(Input):

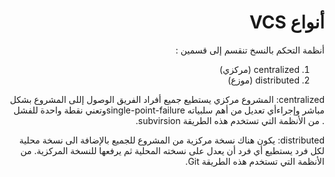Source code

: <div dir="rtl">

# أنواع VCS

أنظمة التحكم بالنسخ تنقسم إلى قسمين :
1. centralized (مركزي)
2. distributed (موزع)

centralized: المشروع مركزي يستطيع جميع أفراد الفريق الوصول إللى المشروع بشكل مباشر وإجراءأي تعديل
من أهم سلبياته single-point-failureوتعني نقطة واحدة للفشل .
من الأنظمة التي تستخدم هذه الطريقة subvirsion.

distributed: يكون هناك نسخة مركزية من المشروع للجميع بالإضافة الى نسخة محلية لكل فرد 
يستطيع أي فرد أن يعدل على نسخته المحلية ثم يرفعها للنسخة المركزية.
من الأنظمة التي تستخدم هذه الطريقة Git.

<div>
---
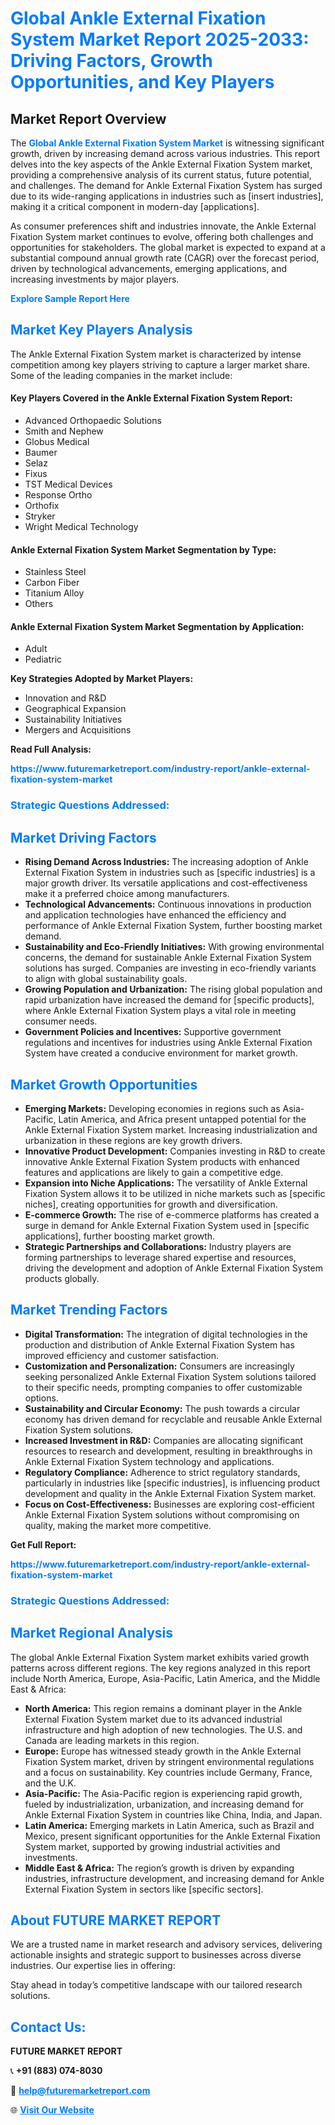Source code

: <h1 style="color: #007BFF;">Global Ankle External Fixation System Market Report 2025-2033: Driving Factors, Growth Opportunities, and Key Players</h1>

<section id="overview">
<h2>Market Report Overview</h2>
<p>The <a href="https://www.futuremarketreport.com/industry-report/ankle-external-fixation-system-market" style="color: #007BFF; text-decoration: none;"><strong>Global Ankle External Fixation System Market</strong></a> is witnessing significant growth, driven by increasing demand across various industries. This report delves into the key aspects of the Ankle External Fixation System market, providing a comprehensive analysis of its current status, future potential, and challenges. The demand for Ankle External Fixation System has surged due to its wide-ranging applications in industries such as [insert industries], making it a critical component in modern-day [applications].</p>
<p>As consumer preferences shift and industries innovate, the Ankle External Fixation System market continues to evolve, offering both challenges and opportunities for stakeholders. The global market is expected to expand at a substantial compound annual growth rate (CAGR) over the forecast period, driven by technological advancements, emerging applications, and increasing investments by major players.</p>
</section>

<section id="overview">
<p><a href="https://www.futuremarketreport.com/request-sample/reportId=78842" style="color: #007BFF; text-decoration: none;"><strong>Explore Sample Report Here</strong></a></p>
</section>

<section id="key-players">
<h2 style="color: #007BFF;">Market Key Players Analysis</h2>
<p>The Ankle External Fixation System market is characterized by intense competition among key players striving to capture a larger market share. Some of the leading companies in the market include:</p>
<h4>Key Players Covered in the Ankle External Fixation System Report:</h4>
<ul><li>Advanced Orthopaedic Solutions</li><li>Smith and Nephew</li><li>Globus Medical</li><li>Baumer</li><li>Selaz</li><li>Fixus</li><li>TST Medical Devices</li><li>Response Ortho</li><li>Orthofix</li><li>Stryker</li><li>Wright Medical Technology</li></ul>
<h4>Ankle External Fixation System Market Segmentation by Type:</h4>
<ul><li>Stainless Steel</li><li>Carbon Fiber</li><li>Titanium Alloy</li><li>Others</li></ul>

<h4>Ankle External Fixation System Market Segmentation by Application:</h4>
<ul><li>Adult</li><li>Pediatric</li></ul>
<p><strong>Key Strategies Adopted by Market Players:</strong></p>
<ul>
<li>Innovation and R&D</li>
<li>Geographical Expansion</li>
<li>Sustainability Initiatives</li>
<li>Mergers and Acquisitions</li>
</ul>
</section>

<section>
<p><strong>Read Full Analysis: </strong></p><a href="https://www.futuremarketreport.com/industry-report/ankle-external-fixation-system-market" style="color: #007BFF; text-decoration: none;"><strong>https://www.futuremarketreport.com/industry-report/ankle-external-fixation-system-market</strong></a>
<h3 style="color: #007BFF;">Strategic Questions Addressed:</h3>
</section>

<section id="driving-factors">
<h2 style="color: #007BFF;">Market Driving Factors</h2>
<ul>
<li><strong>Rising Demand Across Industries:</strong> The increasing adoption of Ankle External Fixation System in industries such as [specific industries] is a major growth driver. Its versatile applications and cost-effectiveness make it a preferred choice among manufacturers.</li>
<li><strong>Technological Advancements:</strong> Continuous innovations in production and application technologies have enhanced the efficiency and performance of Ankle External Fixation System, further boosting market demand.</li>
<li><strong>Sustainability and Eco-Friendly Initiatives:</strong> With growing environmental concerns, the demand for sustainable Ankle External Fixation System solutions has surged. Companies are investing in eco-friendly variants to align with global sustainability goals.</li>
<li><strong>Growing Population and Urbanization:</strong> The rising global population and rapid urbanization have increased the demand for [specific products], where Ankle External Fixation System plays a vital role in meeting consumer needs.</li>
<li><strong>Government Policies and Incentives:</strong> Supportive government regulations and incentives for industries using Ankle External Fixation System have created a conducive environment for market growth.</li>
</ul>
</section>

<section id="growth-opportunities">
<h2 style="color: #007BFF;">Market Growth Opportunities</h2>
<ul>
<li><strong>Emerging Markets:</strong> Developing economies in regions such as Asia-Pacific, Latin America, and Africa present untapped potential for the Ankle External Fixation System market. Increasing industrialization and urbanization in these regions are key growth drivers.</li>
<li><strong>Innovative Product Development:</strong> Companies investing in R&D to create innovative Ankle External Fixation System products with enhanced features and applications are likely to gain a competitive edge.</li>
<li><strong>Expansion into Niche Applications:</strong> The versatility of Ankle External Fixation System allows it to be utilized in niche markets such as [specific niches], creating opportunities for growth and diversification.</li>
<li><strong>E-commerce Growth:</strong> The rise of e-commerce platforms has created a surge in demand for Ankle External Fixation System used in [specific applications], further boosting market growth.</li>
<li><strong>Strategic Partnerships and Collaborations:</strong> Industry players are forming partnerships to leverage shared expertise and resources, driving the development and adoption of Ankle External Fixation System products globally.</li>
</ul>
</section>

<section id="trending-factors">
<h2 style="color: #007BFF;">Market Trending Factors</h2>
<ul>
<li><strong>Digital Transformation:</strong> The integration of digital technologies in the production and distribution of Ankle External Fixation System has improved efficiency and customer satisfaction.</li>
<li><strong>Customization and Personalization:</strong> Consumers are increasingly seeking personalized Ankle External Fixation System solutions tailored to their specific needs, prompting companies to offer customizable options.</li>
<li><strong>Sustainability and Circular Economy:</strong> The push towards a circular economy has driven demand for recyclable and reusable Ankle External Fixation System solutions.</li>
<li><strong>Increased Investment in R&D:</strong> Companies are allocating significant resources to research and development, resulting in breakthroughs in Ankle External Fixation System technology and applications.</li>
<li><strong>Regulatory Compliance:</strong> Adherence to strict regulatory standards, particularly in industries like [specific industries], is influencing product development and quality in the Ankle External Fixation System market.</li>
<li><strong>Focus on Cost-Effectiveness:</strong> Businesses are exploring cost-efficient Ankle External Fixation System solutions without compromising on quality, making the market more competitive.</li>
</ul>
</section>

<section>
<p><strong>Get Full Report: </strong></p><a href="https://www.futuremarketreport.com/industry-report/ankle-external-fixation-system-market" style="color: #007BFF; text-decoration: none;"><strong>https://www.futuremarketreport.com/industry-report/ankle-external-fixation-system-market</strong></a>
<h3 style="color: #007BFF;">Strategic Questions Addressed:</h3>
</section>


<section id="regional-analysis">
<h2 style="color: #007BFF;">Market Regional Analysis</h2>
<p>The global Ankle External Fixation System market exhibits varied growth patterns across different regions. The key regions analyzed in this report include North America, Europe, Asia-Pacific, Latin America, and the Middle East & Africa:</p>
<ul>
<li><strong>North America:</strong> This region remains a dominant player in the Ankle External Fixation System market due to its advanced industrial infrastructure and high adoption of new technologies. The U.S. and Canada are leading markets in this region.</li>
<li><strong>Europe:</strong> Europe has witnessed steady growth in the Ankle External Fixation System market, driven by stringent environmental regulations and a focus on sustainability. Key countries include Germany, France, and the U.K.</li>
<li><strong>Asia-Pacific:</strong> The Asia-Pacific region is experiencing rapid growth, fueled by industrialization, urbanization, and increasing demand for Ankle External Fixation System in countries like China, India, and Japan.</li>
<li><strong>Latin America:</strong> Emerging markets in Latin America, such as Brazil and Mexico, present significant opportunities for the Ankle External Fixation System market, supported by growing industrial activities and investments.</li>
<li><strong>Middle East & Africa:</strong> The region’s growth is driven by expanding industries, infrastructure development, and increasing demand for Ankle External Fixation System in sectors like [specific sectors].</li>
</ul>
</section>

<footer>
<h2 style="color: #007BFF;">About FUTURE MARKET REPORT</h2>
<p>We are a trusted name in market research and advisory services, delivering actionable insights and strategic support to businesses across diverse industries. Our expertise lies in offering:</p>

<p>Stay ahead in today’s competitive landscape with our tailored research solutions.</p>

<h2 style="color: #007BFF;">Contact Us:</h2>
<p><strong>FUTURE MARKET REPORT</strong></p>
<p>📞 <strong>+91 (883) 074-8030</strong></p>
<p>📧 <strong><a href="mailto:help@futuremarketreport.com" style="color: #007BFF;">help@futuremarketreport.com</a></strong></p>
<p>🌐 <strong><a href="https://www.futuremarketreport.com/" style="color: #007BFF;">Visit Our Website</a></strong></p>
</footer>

(Problem to solve):
How many lines in the records hold the string "rapid"? Answer with only that number.

(Reply to the task):
2